Video footage from the deputy’s dashboard camera inflamed public opinion. Dinkheller was 22 years old and married, with one child and another baby on the way. Brannan received a death sentence and, on January 13, became the first person executed in 2015. But Joseph Loveland, an Atlanta-based attorney who tried to commute Brannan’s sentence to life imprisonment without parole, says the jury and sentencing judge never heard the whole story.

“Every doctor who had examined Andrew confirmed that he was suffering for years before the crime from significant PTSD that was directly related to his service in Vietnam, and also suffered from bipolar disorder,” Loveland said in an interview. “The two conditions interacted, leading to the crime he committed.”

Before he made headlines as a convicted murderer, Brannan was a decorated combat veteran struggling to hold his life together. He volunteered for service in the army in 1968 and trained as a parachutist. In 1970, he was deployed to Vietnam, where he served as a forward observer in an artillery unit. Brannan twice assumed command of his unit when the commanding officer was killed, and was awarded the Bronze Star and two Army Commendation medals for outstanding service. He was honorably discharged from active duty in 1971, and served in the reserves for several years.

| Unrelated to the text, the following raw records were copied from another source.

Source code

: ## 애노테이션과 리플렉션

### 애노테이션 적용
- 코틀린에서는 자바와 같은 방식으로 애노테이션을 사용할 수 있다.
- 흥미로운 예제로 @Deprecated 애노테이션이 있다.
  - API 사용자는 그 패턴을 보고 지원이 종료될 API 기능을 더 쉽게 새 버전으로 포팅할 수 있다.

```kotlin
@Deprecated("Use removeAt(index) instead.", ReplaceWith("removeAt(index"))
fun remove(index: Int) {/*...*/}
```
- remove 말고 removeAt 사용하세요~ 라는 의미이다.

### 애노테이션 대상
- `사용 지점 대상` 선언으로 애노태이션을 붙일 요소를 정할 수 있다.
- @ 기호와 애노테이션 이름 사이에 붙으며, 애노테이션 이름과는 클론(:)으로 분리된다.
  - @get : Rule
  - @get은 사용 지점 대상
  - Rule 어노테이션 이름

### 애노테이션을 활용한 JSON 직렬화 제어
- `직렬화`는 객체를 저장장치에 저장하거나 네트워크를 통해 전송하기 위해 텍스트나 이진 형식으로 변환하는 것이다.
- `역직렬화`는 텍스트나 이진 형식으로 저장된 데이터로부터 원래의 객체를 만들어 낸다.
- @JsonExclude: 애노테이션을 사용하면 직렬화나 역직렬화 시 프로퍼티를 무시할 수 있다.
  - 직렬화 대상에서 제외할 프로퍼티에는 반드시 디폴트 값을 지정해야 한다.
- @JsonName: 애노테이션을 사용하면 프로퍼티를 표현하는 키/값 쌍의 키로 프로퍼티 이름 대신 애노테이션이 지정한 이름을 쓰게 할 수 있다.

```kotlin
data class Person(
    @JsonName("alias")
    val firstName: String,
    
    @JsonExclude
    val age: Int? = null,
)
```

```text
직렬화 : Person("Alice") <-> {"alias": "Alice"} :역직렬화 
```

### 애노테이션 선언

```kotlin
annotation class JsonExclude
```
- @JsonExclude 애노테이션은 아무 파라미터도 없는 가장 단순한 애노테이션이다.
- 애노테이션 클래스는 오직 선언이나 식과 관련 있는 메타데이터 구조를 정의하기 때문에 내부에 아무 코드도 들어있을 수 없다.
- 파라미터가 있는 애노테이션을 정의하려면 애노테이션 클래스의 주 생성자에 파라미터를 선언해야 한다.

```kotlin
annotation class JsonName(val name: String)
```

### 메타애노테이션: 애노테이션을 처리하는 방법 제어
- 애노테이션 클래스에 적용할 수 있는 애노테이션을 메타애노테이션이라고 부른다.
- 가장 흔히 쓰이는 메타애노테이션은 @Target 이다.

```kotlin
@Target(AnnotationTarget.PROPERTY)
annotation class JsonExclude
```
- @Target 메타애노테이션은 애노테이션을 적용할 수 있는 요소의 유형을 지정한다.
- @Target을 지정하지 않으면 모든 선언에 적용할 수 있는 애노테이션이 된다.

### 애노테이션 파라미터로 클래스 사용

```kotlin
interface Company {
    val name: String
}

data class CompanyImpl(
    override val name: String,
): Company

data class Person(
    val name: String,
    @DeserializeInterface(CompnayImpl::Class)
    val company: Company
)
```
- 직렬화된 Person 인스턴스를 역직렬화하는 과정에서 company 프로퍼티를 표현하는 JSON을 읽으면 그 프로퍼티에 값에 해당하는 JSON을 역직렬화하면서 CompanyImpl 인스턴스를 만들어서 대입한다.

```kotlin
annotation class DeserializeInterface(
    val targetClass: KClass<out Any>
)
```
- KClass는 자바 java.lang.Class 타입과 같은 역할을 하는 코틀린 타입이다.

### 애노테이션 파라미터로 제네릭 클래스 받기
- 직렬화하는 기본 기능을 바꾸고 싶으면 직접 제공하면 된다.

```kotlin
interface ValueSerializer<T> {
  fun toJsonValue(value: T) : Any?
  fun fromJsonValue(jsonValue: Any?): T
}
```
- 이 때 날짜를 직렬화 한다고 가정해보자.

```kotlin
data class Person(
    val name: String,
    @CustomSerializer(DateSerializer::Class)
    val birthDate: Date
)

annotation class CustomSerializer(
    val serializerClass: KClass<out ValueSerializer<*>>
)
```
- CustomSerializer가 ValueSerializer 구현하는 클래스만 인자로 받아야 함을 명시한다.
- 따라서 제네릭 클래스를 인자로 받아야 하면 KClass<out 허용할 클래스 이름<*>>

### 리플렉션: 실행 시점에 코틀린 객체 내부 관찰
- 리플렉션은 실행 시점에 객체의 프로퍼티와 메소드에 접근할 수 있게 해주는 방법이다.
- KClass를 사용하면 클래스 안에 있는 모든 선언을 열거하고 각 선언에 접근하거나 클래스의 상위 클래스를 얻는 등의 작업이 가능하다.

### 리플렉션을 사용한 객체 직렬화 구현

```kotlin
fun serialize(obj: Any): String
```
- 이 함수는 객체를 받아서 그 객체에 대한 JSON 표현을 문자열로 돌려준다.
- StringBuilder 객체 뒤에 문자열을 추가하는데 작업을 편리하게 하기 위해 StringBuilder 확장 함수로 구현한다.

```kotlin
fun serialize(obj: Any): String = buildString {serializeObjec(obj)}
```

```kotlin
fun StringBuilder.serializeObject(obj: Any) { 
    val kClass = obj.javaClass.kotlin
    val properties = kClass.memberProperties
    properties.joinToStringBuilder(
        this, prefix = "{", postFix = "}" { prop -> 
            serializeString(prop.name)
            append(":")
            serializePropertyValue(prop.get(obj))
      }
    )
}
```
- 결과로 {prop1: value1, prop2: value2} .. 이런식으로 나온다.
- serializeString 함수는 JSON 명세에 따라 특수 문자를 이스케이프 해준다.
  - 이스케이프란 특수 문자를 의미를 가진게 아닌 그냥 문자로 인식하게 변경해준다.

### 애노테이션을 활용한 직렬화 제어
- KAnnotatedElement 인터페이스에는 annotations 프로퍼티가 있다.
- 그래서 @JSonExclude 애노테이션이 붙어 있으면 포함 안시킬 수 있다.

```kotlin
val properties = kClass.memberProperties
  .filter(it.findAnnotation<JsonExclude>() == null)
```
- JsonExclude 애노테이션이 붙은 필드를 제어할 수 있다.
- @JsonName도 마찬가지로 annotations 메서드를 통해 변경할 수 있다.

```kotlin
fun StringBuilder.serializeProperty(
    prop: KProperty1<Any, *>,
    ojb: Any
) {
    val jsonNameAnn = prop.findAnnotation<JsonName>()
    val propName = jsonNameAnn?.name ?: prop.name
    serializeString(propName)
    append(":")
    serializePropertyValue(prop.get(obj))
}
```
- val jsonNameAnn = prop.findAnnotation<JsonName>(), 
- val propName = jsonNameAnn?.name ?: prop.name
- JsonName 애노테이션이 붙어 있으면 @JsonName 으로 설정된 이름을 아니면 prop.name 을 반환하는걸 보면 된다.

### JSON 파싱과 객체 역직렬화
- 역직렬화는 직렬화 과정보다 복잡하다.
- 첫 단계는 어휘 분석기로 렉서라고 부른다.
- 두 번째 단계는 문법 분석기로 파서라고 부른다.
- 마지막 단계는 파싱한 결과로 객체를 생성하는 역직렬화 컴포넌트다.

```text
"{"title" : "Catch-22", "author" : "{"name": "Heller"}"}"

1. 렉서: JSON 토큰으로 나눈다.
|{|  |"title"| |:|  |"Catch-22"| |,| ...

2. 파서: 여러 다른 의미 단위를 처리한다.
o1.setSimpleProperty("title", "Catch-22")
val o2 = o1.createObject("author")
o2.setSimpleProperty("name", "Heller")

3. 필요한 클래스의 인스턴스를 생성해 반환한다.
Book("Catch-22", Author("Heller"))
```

After his discharge, Brannan tried to reintegrate to civilian life. But by the early 1980s, he began to experience severe psychological and emotional problems. He had a hard time keeping a job and his marriage fell apart. He sought treatment from the Veterans Administration (VA), which declared him partially disabled due to service-related post-traumatic stress disorder, or PTSD.

PTSD is a severe mental disorder that can affect intellectual and adaptive functioning, trigger flashbacks to traumatic events, and impair one’s judgment. As its name implies, it can develop after exposure to a life-threatening event. Brannan’s case isn’t an isolated one: About 20 percent of military personnel who served in war zones in Iraq and Afghanistan and up to 30 percent of Vietnam War veterans have experienced it in their lifetimes, according to National Center for PTSD statistics.

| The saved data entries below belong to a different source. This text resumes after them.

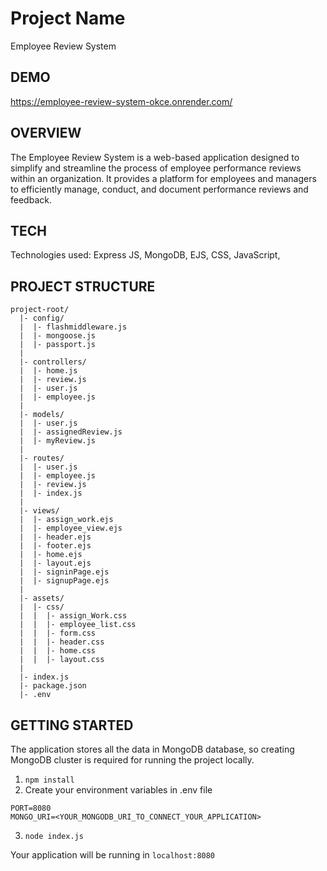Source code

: # Project Name

Employee Review System

## DEMO

https://employee-review-system-okce.onrender.com/

## OVERVIEW

The Employee Review System is a web-based application designed to simplify and streamline the process of employee performance reviews within an organization. It provides a platform for employees and managers to efficiently manage, conduct, and document performance reviews and feedback.

## TECH

Technologies used: Express JS, MongoDB, EJS, CSS, JavaScript,

## PROJECT STRUCTURE
```
project-root/
  |- config/
  |  |- flashmiddleware.js
  |  |- mongoose.js
  |  |- passport.js
  |
  |- controllers/
  |  |- home.js
  |  |- review.js
  |  |- user.js
  |  |- employee.js
  |
  |- models/
  |  |- user.js
  |  |- assignedReview.js
  |  |- myReview.js
  |
  |- routes/
  |  |- user.js
  |  |- employee.js
  |  |- review.js
  |  |- index.js
  |
  |- views/
  |  |- assign_work.ejs
  |  |- employee_view.ejs
  |  |- header.ejs
  |  |- footer.ejs
  |  |- home.ejs
  |  |- layout.ejs
  |  |- signinPage.ejs
  |  |- signupPage.ejs
  |
  |- assets/
  |  |- css/
  |  |  |- assign_Work.css
  |  |  |- employee_list.css
  |  |  |- form.css
  |  |  |- header.css
  |  |  |- home.css
  |  |  |- layout.css
  |
  |- index.js
  |- package.json
  |- .env
```

## GETTING STARTED

The application stores all the data in MongoDB database, so creating MongoDB cluster is required for running the project locally.

1. ```npm install```
2. Create your environment variables in .env file
```
PORT=8080
MONGO_URI=<YOUR_MONGODB_URI_TO_CONNECT_YOUR_APPLICATION>
```
3. ```node index.js```


Your application will be running in ```localhost:8080```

Brannan was hospitalized several times and admitted into the VA’s intensive PTSD treatment program. In 1991, the VA found he was 100 percent disabled due to service-connected PTSD. His VA psychiatrist, William Boyer, also diagnosed him with bipolar disorder in 1996. According to his doctors, Brannan withdrew from society, only had contact with other Vietnam War vets, and lived in a shack resembling a war-zone bunker.